6.1 Right to Do Business. Each party warrants that (a) it has the full right and authority to enter into, execute, and perform its obligations under this Agreement; and (b) that the person executing this Agreement on behalf of such party has been authorized to execute this Agreement and bind such party to its terms.
6.2 Integration; Severability. This Agreement is the complete and exclusive statement of the mutual understanding of the parties and supersedes and cancels all previous written and oral agreements and communications relating to the subject matter hereof. If any provision of this Agreement is adjudicated invalid or unenforceable, the remaining provisions will remain in effect and the Agreement will be amended to the minimum extent necessary to achieve, to the maximum extent possible, the same legal and commercial effect originally intended by the parties. This Agreement shall supersede the terms of any purchase order or other business form.

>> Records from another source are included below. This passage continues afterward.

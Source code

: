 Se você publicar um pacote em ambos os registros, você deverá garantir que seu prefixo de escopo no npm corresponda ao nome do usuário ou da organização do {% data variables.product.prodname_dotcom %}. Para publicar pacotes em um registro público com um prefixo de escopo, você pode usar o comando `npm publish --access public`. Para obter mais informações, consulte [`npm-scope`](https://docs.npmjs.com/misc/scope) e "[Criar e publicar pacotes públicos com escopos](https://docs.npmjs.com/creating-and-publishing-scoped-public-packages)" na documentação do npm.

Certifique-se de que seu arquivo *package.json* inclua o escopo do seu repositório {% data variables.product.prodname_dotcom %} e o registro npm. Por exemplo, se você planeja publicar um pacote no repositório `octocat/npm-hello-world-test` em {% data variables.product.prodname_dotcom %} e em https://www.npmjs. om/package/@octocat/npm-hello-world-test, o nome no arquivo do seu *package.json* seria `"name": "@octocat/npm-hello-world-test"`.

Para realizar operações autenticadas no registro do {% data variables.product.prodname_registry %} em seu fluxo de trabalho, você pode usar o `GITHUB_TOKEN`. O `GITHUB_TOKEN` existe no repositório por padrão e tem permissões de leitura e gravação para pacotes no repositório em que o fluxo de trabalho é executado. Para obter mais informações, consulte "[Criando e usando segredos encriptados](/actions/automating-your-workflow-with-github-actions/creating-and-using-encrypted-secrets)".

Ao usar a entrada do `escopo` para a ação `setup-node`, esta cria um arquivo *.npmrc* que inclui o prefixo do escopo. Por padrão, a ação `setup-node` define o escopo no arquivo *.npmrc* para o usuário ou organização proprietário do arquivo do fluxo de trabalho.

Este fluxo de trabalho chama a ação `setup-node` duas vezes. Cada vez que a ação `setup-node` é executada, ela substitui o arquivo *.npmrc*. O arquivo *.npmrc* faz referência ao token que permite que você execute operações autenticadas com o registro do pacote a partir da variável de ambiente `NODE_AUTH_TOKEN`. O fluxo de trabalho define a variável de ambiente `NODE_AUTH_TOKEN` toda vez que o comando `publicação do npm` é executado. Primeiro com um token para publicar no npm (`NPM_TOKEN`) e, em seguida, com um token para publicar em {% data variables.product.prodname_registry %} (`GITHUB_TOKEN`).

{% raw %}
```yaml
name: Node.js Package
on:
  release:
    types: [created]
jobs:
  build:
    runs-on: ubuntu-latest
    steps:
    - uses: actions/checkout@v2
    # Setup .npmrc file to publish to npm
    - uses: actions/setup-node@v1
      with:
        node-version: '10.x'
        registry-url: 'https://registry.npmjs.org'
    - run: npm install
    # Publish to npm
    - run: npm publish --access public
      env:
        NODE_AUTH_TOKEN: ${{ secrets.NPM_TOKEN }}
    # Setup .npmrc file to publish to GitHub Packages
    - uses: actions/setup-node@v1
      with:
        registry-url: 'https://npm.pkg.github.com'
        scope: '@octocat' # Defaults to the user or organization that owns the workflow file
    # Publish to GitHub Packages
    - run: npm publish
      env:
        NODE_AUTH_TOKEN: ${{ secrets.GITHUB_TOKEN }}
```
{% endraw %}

6.3 Notices. Every notice or other communication required or contemplated by this Agreement by either party shall be delivered to the other party by: (a) personal delivery; (b) postage prepaid, return receipt requested, registered or certified mail; (c) internationally recognized express courier, such as Federal Express, UPS or DHL; or (d) email with a confirmation copy sent simultaneously by postal mail. IATS may also provide notices through the email address provided on the applicable Enrollment Form or such alternative email address as Customer may provide. Notice not given in writing shall be effective only if acknowledged in writing by a duly authorized representative of the party to whom it was given. Notices to Customer shall be addressed to the addressed provided by Customer on any Enrollment Form. Notices to IATS shall be addressed as follows:
IATS Payments Attn: Vice President – Operations 1188 West Georgia Street, Suite 600 Vancouver, BC Canada V6E 4A2
With a copy to:
IATS, LLC Attn: General Counsel 100 Throckmorton Street, Suite 1800 Fort Worth, Texas 76102 email@example.com
6.4 Independent Contractors. The parties are independent contractors and will so represent themselves in all regards. Neither party is the agent of the other, and neither may bind the other in any way.
6.5 No Waiver. A party will not be deemed to have waived any of its rights under this Agreement by lapse of time or by any statement or representation other than (a) by a duly authorized representative of the party and (b) in an explicit written waiver. No waiver of a breach of this Agreement will constitute a waiver of any prior or subsequent breach of this Agreement.
6.6 Force Majeure. Neither party shall be liable to the other for its failure to perform its obligations under this Agreement, except for Customer’s payment obligations hereunder, during any period in which such performance is delayed or rendered impracticable or impossible due to unforeseen circumstances beyond its reasonable control.
6.7 Assignment & Successors. This Agreement shall not be assignable by Customer without the written consent of IATS. Any purported assignment in violation of this Section is void. Upon assignment, this Agreement shall be binding upon, inure to the benefit of, and be enforceable by the parties, their legal representatives, assignees and successors in interest.
6.8 Choice of Law & Jurisdiction. This Agreement will be governed solely by the internal laws of the State of Texas, without reference to such State's principles of conflicts of law. The parties consent to the personal and exclusive jurisdiction of the federal and state courts in Fort Worth, Tarrant County, Texas. In the event of any action or proceeding between the parties, whether by suit or arbitration, as to their rights and obligations under this Agreement, each party will bear its own costs incurred in connection therewith, including attorney's fees.